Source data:
------
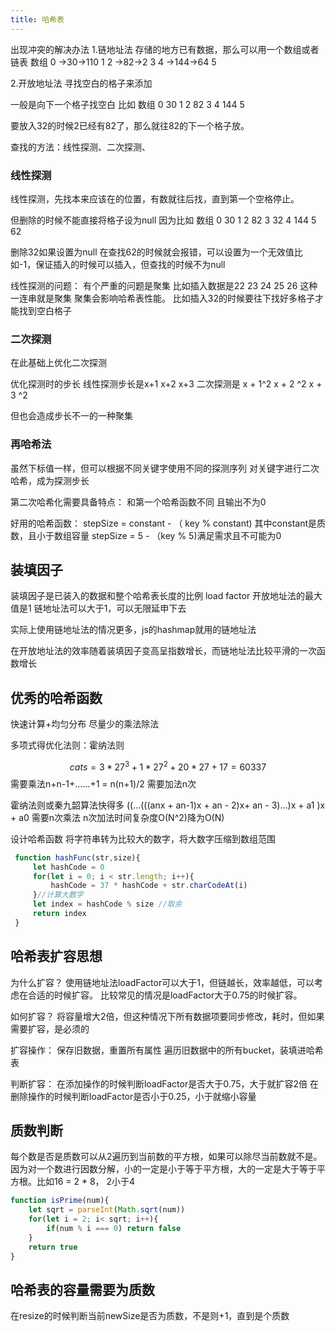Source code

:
 ```yaml
---
title: 哈希表
---
```

出现冲突的解决办法
1.链地址法
存储的地方已有数据，那么可以用一个数组或者链表
	数组
0      →30→110
1
2      →82→2
3
4       →144→64
5

2.开放地址法
寻找空白的格子来添加

一般是向下一个格子找空白
比如
	数组
0      30
1
2      82
3
4       144
5

要放入32的时候2已经有82了，那么就往82的下一个格子放。

查找的方法：线性探测、二次探测、
### 线性探测
线性探测，先找本来应该在的位置，有数就往后找，直到第一个空格停止。

但删除的时候不能直接将格子设为null
因为比如
	数组
0      30
1
2      82
3      32
4      144
5      62

删除32如果设置为null
在查找62的时候就会报错，可以设置为一个无效值比如-1，保证插入的时候可以插入，但查找的时候不为null

线性探测的问题：
有个严重的问题是聚集
比如插入数据是22 23 24 25 26
这种一连串就是聚集
聚集会影响哈希表性能。
比如插入32的时候要往下找好多格子才能找到空白格子

### 二次探测
在此基础上优化二次探测

优化探测时的步长
线性探测步长是x+1 x+2 x+3
二次探测是 
x + 1^2
x + 2 ^2
x + 3 ^2

但也会造成步长不一的一种聚集

### 再哈希法
虽然下标值一样，但可以根据不同关键字使用不同的探测序列
对关键字进行二次哈希，成为探测步长

第二次哈希化需要具备特点：
和第一个哈希函数不同
且输出不为0

好用的哈希函数：
stepSize = constant - （ key % constant)
其中constant是质数，且小于数组容量
stepSize = 5 - （key % 5)满足需求且不可能为0

## 装填因子
装填因子是已装入的数据和整个哈希表长度的比例
load factor
开放地址法的最大值是1
链地址法可以大于1，可以无限延申下去

实际上使用链地址法的情况更多，js的hashmap就用的链地址法

在开放地址法的效率随着装填因子变高呈指数增长，而链地址法比较平滑的一次函数增长


## 优秀的哈希函数
快速计算+均匀分布
尽量少的乘法除法

多项式得优化法则：霍纳法则

$$ cats = 3*27^3 + 1 * 27^2 + 20* 27 + 17 = 60337 $$ 需要乘法n+n-1+……+1 = n(n+1)/2
需要加法n次

霍纳法则或秦九韶算法快得多
((...(((anx + an-1)x + an - 2)x+ an - 3)...)x + a1 )x + a0
需要n次乘法
n次加法时间复杂度O(N^2)降为O(N)

设计哈希函数
将字符串转为比较大的数字，将大数字压缩到数组范围
```js
 function hashFunc(str,size){
	 let hashCode = 0
	 for(let i = 0; i < str.length; i++){
		 hashCode = 37 * hashCode + str.charCodeAt(i)
	 }//计算大数字
	 let index = hashCode % size //取余
	 return index
 }
```

## 哈希表扩容思想

为什么扩容？
使用链地址法loadFactor可以大于1，但链越长，效率越低，可以考虑在合适的时候扩容。
比较常见的情况是loadFactor大于0.75的时候扩容。

如何扩容？
将容量增大2倍，但这种情况下所有数据项要同步修改，耗时，但如果需要扩容，是必须的

扩容操作：
保存旧数据，重置所有属性
遍历旧数据中的所有bucket，装填进哈希表

判断扩容：
在添加操作的时候判断loadFactor是否大于0.75，大于就扩容2倍
在删除操作的时候判断loadFactor是否小于0.25，小于就缩小容量

## 质数判断

每个数是否是质数可以从2遍历到当前数的平方根，如果可以除尽当前数就不是。因为对一个数进行因数分解，小的一定是小于等于平方根，大的一定是大于等于平方根。比如16 = 2 * 8， 2小于4
```js
function isPrime(num){
	let sqrt = parseInt(Math.sqrt(num))
	for(let i = 2; i< sqrt; i++){
		if(num % i === 0) return false
	}
	return true
}
```

## 哈希表的容量需要为质数
在resize的时候判断当前newSize是否为质数，不是则+1，直到是个质数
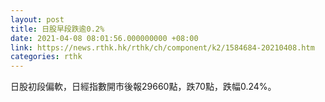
 ```yaml
---
layout: post
title: 日股早段跌逾0.2%
date: 2021-04-08 08:01:56.000000000 +08:00
link: https://news.rthk.hk/rthk/ch/component/k2/1584684-20210408.htm
categories: rthk
---
```


日股初段偏軟，日經指數開市後報29660點，跌70點，跌幅0.24%。
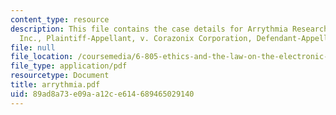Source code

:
 ```yaml
---
content_type: resource
description: This file contains the case details for Arrythmia Research Technology,
  Inc., Plaintiff-Appellant, v. Corazonix Corporation, Defendant-Appellee.
file: null
file_location: /coursemedia/6-805-ethics-and-the-law-on-the-electronic-frontier-fall-2005/89ad8a73e09aa12ce614689465029140_arrythmia.pdf
file_type: application/pdf
resourcetype: Document
title: arrythmia.pdf
uid: 89ad8a73-e09a-a12c-e614-689465029140
---
```

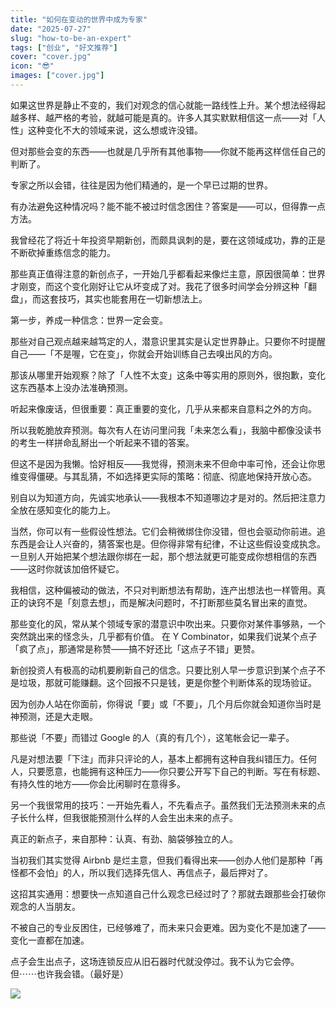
 ```yaml
---
title: "如何在变动的世界中成为专家"
date: "2025-07-27"
slug: "how-to-be-an-expert"
tags: ["创业", "好文推荐"]
cover: "cover.jpg"
icon: "😎"
images: ["cover.jpg"]
---
```

如果这世界是静止不变的，我们对观念的信心就能一路线性上升。某个想法经得起越多样、越严格的考验，就越可能是真的。许多人其实默默相信这一点——对「人性」这种变化不大的领域来说，这么想或许没错。



但对那些会变的东西——也就是几乎所有其他事物——你就不能再这样信任自己的判断了。



专家之所以会错，往往是因为他们精通的，是一个早已过期的世界。



有办法避免这种情况吗？能不能不被过时信念困住？答案是——可以，但得靠一点方法。



我曾经花了将近十年投资早期新创，而颇具讽刺的是，要在这领域成功，靠的正是不断砍掉重练信念的能力。



那些真正值得注意的新创点子，一开始几乎都看起来像烂主意，原因很简单：世界才刚变，而这个变化刚好让它从坏变成了对。我花了很多时间学会分辨这种「翻盘」，而这套技巧，其实也能套用在一切新想法上。



第一步，养成一种信念：世界一定会变。



那些对自己观点越来越笃定的人，潜意识里其实是认定世界静止。只要你不时提醒自己——「不是喔，它在变」，你就会开始训练自己去嗅出风的方向。



那该从哪里开始观察？除了「人性不太变」这条中等实用的原则外，很抱歉，变化这东西基本上没办法准确预测。



听起来像废话，但很重要：真正重要的变化，几乎从来都来自意料之外的方向。



所以我乾脆放弃预测。每次有人在访问里问我「未来怎么看」，我脑中都像没读书的考生一样拼命乱掰出一个听起来不错的答案。



但这不是因为我懒。恰好相反——我觉得，预测未来不但命中率可怜，还会让你思维变得僵硬。与其乱猜，不如选择更实际的策略：彻底、彻底地保持开放心态。



别自以为知道方向，先诚实地承认——我根本不知道哪边才是对的。然后把注意力全放在感知变化的能力上。



当然，你可以有一些假设性想法。它们会稍微绑住你没错，但也会驱动你前进。追东西是会让人兴奋的，猜答案也是。但你得非常有纪律，不让这些假设变成执念。
一旦别人开始把某个想法跟你绑在一起，那个想法就更可能变成你想相信的东西——这时你就该加倍怀疑它。



我相信，这种偏被动的做法，不只对判断想法有帮助，连产出想法也一样管用。真正的诀窍不是「刻意去想」，而是解决问题时，不打断那些莫名冒出来的直觉。



那些变化的风，常从某个领域专家的潜意识中吹出来。只要你对某件事够熟，一个突然跳出来的怪念头，几乎都有价值。
在 Y Combinator，如果我们说某个点子「疯了点」，那通常是称赞——搞不好还比「这点子不错」更赞。



新创投资人有极高的动机要刷新自己的信念。只要比别人早一步意识到某个点子不是垃圾，那就可能赚翻。这个回报不只是钱，更是你整个判断体系的现场验证。



因为创办人站在你面前，你得说「要」或「不要」，几个月后你就会知道你当时是神预测，还是大走眼。



那些说「不要」而错过 Google 的人（真的有几个），这笔帐会记一辈子。



凡是对想法要「下注」而非只评论的人，基本上都拥有这种自我纠错压力。任何人，只要愿意，也能拥有这种压力——你只要公开写下自己的判断。写在有标题、有持久性的地方——你会比闲聊时在意得多。



另一个我很常用的技巧：一开始先看人，不先看点子。虽然我们无法预测未来的点子长什么样，但我很能预测什么样的人会生出未来的点子。



真正的新点子，来自那种：认真、有劲、脑袋够独立的人。



当初我们其实觉得 Airbnb 是烂主意，但我们看得出来——创办人他们是那种「再怪都不会怕」的人，所以我们选择先信人、再信点子，最后押对了。



这招其实通用：想要快一点知道自己什么观念已经过时了？那就去跟那些会打破你观念的人当朋友。



不被自己的专业反困住，已经够难了，而未来只会更难。因为变化不是加速了——变化一直都在加速。



点子会生出点子，这场连锁反应从旧石器时代就没停过。我不认为它会停。
但⋯⋯也许我会错。（最好是）




![](https://prod-files-secure.s3.us-west-2.amazonaws.com/112d0858-5090-4d34-a606-b75eb8d65fd2/46476355-9cf3-4e99-9b7a-3531bc426380/1000202064.png?X-Amz-Algorithm=AWS4-HMAC-SHA256&X-Amz-Content-Sha256=UNSIGNED-PAYLOAD&X-Amz-Credential=ASIAZI2LB466RI57AQKP%2F20250910%2Fus-west-2%2Fs3%2Faws4_request&X-Amz-Date=20250910T194308Z&X-Amz-Expires=3600&X-Amz-Security-Token=IQoJb3JpZ2luX2VjEIv%2F%2F%2F%2F%2F%2F%2F%2F%2F%2FwEaCXVzLXdlc3QtMiJIMEYCIQCZ%2FtlfyAiBZOogrqVL2Pmg3gQ5eLVq%2Fj6Wpy2cBff1zgIhANVGDQBCvcn7zJy46cgrQB%2BhikZi%2Bo2A4XwjMUZJDPTwKogECPT%2F%2F%2F%2F%2F%2F%2F%2F%2F%2FwEQABoMNjM3NDIzMTgzODA1IgwtavZm%2BR3V4uhjHV0q3AO2pKALhB5aQCWGvASTBqQ5RdgzXq10Mvt9%2BaN9NzI0Fntq20Pay2xMkvazIorCPruIde98x1UM09%2BHktsBrwmxzNaQVRi0ef6bw9P7pHQIzef1aS0xEUBIczH5fKKIpZ9ZK62XfeNE82rM54J1bDCZJ7xN3aJelgucP1VJEJHAfu7pOAl%2FfZkc7Y4muljshnBNKSM5dOK9yW3l%2BkDe%2FpyK2UwgnGuG%2BWqUVldXPQzG%2FebvRlLgJrP8rfWOmGksxOk5OE5NhHoy09HJJF%2BbvVNd14ONuNen9GMxFt5RBU%2FS8TwUbZjTjLI2PPeVWD7orGkePlipiW6p2fmgK6tXwB8Ab01Kr%2FKVNpGV1%2Bn%2BD1BCNincprfLzvAZJF305VLmge%2F1ZR%2FY5SdGdQ8Ax7eMxhNU0ttaQt0xECN2VgQKLbJvtjpdd1EDoraZBLTRYv0UkGq94DAw7INtrCUuvQnu0sCMWRMOSW5fXqhEC7sUyT9oYzrkoXRuoWVIj8OZ85QyDOm2GslTPJZfvJsxoDYFLy8QkPn1IQkvSSIg5wF%2BE6%2B%2FgS%2FyGYJs8PNfjgYefKmmhEsqAIVMsx4vkaOcr1MKYjZF7dYjZij%2FWZYt2vTx6pXYuNodf4k81pWfEtcl%2BDCmmofGBjqkAR5ocDFifGT%2B9CcyfSLULGWv45TzPprJEPqrjy2wQVkS5yz%2BVzYFIPnmGoWj7Xa9pPmY2p6ZnzT9lQG0X5Ahjm3XhWSsq7J254ae6J9DYWH7TjvBA6rKiGlrv%2BpyycAG73YZnISMtS%2BmUB00cM%2F%2BEwO91ePgHNlxPc%2BfL2uUMicusRS5x8Y5Ac3U0uBhzYiDPzkgTvMVRA2uYhSzikaLcnl1jtoK&X-Amz-Signature=ee6e2dee1725decd3d242a1c9fe62d884e1333704d3518491d598c1696961080&X-Amz-SignedHeaders=host&x-amz-checksum-mode=ENABLED&x-id=GetObject)

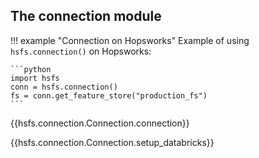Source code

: ## The connection module

!!! example "Connection on Hopsworks"
    Example of using `hsfs.connection()` on Hopsworks:

    ```python
    import hsfs
    conn = hsfs.connection()
    fs = conn.get_feature_store("production_fs")
    ```

{{hsfs.connection.Connection.connection}}

{{hsfs.connection.Connection.setup_databricks}}
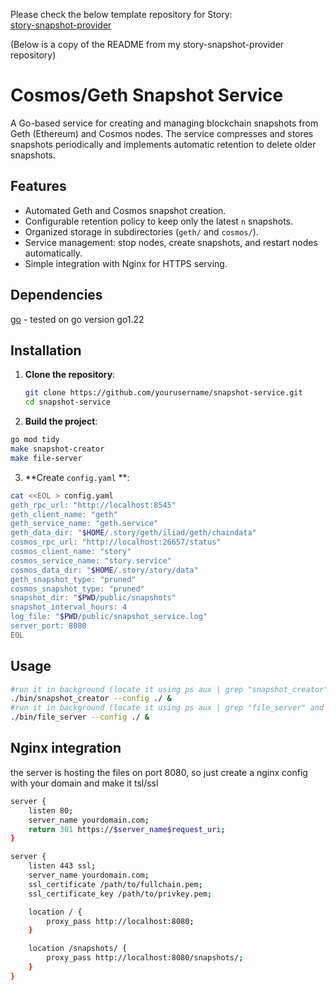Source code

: Please check the below template repository for Story:  
[story-snapshot-provider](https://github.com/neulerfzco/story-snapshot-provider)  

(Below is a copy of the README from my story-snapshot-provider repository) 

# Cosmos/Geth Snapshot Service

A Go-based service for creating and managing blockchain snapshots from Geth (Ethereum) and Cosmos nodes. The service compresses and stores snapshots periodically and implements automatic retention to delete older snapshots.

## Features

- Automated Geth and Cosmos snapshot creation.
- Configurable retention policy to keep only the latest `n` snapshots.
- Organized storage in subdirectories (`geth/` and `cosmos/`).
- Service management: stop nodes, create snapshots, and restart nodes automatically.
- Simple integration with Nginx for HTTPS serving.

## Dependencies
[go](https://go.dev/dl/) - tested on go version go1.22

## Installation

1. **Clone the repository**:
   ```bash
   git clone https://github.com/yourusername/snapshot-service.git
   cd snapshot-service
   ```

2. **Build the project**:
```bash
go mod tidy
make snapshot-creator 
make file-server
```

3. **Create `config.yaml` **:
```bash
cat <<EOL > config.yaml
geth_rpc_url: "http://localhost:8545"
geth_client_name: "geth"
geth_service_name: "geth.service"
geth_data_dir: "$HOME/.story/geth/iliad/geth/chaindata"
cosmos_rpc_url: "http://localhost:26657/status"
cosmos_client_name: "story"
cosmos_service_name: "story.service"
cosmos_data_dir: "$HOME/.story/story/data"
geth_snapshot_type: "pruned"
cosmos_snapshot_type: "pruned"
snapshot_dir: "$PWD/public/snapshots"
snapshot_interval_hours: 4
log_file: "$PWD/public/snapshot_service.log"
server_port: 8080
EOL
```

## Usage 
```bash
#run it in background (locate it using ps aux | grep "snapshot_creator" and kill it)
./bin/snapshot_creator --config ./ &
#run it in background (locate it using ps aux | grep "file_server" and kill it)
./bin/file_server --config ./ & 
```



## Nginx integration 
the server is hosting the files on port 8080, so just create a nginx config with your domain and make it tsl/ssl 
```bash
server {
    listen 80;
    server_name yourdomain.com;
    return 301 https://$server_name$request_uri;
}

server {
    listen 443 ssl;
    server_name yourdomain.com;
    ssl_certificate /path/to/fullchain.pem;
    ssl_certificate_key /path/to/privkey.pem;

    location / {
        proxy_pass http://localhost:8080;
    }

    location /snapshots/ {
        proxy_pass http://localhost:8080/snapshots/;
    }
}
```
------
Your goal:
Please return, exactly as written, the lines from the first line of the records above through the line containing "装填因子是已装入的数据和整个哈希表长度的比例", both included, leaving out any pictures.

Solution to this task:
Source code

:
 ```yaml
---
title: 哈希表
---
```

出现冲突的解决办法
1.链地址法
存储的地方已有数据，那么可以用一个数组或者链表
	数组
0      →30→110
1
2      →82→2
3
4       →144→64
5

2.开放地址法
寻找空白的格子来添加

一般是向下一个格子找空白
比如
	数组
0      30
1
2      82
3
4       144
5

要放入32的时候2已经有82了，那么就往82的下一个格子放。

查找的方法：线性探测、二次探测、
### 线性探测
线性探测，先找本来应该在的位置，有数就往后找，直到第一个空格停止。

但删除的时候不能直接将格子设为null
因为比如
	数组
0      30
1
2      82
3      32
4      144
5      62

删除32如果设置为null
在查找62的时候就会报错，可以设置为一个无效值比如-1，保证插入的时候可以插入，但查找的时候不为null

线性探测的问题：
有个严重的问题是聚集
比如插入数据是22 23 24 25 26
这种一连串就是聚集
聚集会影响哈希表性能。
比如插入32的时候要往下找好多格子才能找到空白格子

### 二次探测
在此基础上优化二次探测

优化探测时的步长
线性探测步长是x+1 x+2 x+3
二次探测是 
x + 1^2
x + 2 ^2
x + 3 ^2

但也会造成步长不一的一种聚集

### 再哈希法
虽然下标值一样，但可以根据不同关键字使用不同的探测序列
对关键字进行二次哈希，成为探测步长

第二次哈希化需要具备特点：
和第一个哈希函数不同
且输出不为0

好用的哈希函数：
stepSize = constant - （ key % constant)
其中constant是质数，且小于数组容量
stepSize = 5 - （key % 5)满足需求且不可能为0

## 装填因子
装填因子是已装入的数据和整个哈希表长度的比例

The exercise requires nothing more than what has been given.